[Document images with source code]
┄┄┄┄┄┄┄┄┄┄

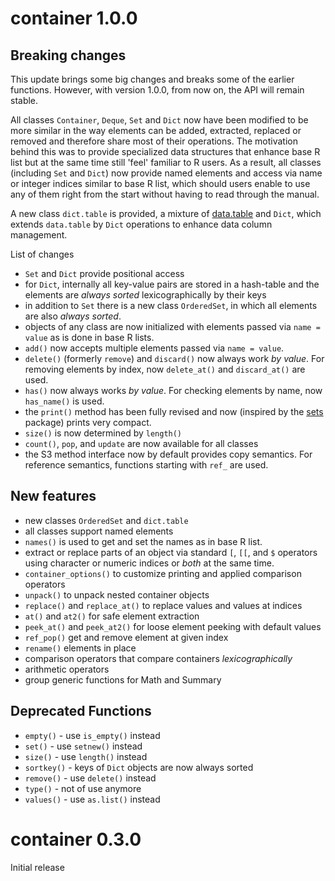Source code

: # container 1.0.0

## Breaking changes

This update brings some big changes and breaks some of the earlier functions.
However, with version 1.0.0, from now on, the API will remain stable.

All classes `Container`, `Deque`, `Set` and `Dict` now have been modified to 
be more similar in the way elements can be added, extracted, replaced or 
removed and therefore share most of their operations. The motivation behind this
was to provide specialized data structures that enhance base R list but at
the same time still 'feel' familiar to R users. As a result, all classes
(including `Set` and `Dict`) now provide named elements and access via name or
integer indices similar to base R list, which should users enable to use any of 
them right from the start without having to read through the manual.

A new class `dict.table` is provided, a mixture of 
[data.table](https://CRAN.R-project.org/package=data.table) and `Dict`, which
extends `data.table` by `Dict` operations to enhance data column management.

List of changes

* `Set` and `Dict` provide positional access
* for `Dict`, internally all key-value pairs are stored in a hash-table and the
  elements are *always sorted* lexicographically by their keys
* in addition to `Set` there is a new class `OrderedSet`, in which all elements
  are also *always sorted*.
* objects of any class are now initialized with elements passed via
  `name = value` as is done in base R lists.
* `add()` now accepts multiple elements passed via `name = value`.
* `delete()` (formerly `remove`) and `discard()` now always work *by value*. For
  removing elements by index, now `delete_at()` and `discard_at()` are used.
* `has()` now always works *by value*. For checking elements by name, now
  `has_name()` is used.
* the `print()` method has been fully revised and now (inspired by the 
  [sets](https://CRAN.R-project.org/package=sets) package) prints very compact.
* `size()` is now determined by `length()`
* `count()`, `pop`, and `update` are now available for all classes
* the S3 method interface now by default provides copy semantics. For reference
  semantics, functions starting with `ref_` are used.


## New features

* new classes `OrderedSet` and `dict.table`
* all classes support named elements 
* `names()` is used to get and set the names as in base R list.
* extract or replace parts of an object via standard `[`, `[[`, and `$`
  operators using character or numeric indices or *both* at the same time.
* `container_options()` to customize printing and applied comparison operators
* `unpack()` to unpack nested container objects
* `replace()` and `replace_at()` to replace values and values at indices
* `at()` and `at2()` for safe element extraction
* `peek_at()` and `peek_at2()` for loose element peeking with default values
* `ref_pop()` get and remove element at given index
* `rename()` elements in place
* comparison operators that compare containers *lexicographically*
* arithmetic operators
* group generic functions for Math and Summary


## Deprecated Functions

* `empty()` - use `is_empty()` instead
* `set()` - use `setnew()` instead
* `size()` - use `length()` instead
* `sortkey()` - keys of `Dict` objects are now always sorted
* `remove()` - use `delete()` instead
* `type()` - not of use anymore
* `values()` - use `as.list()` instead

# container 0.3.0

Initial release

┄┄┄┄┄┄┄┄┄┄

The problem:
Output, and output only, the lines from the one containing "extract or replace" through the last line of the data above.

Written solution:
* extract or replace parts of an object via standard `[`, `[[`, and `$`
  operators using character or numeric indices or *both* at the same time.
* `container_options()` to customize printing and applied comparison operators
* `unpack()` to unpack nested container objects
* `replace()` and `replace_at()` to replace values and values at indices
* `at()` and `at2()` for safe element extraction
* `peek_at()` and `peek_at2()` for loose element peeking with default values
* `ref_pop()` get and remove element at given index
* `rename()` elements in place
* comparison operators that compare containers *lexicographically*
* arithmetic operators
* group generic functions for Math and Summary


## Deprecated Functions

* `empty()` - use `is_empty()` instead
* `set()` - use `setnew()` instead
* `size()` - use `length()` instead
* `sortkey()` - keys of `Dict` objects are now always sorted
* `remove()` - use `delete()` instead
* `type()` - not of use anymore
* `values()` - use `as.list()` instead

# container 0.3.0

Initial release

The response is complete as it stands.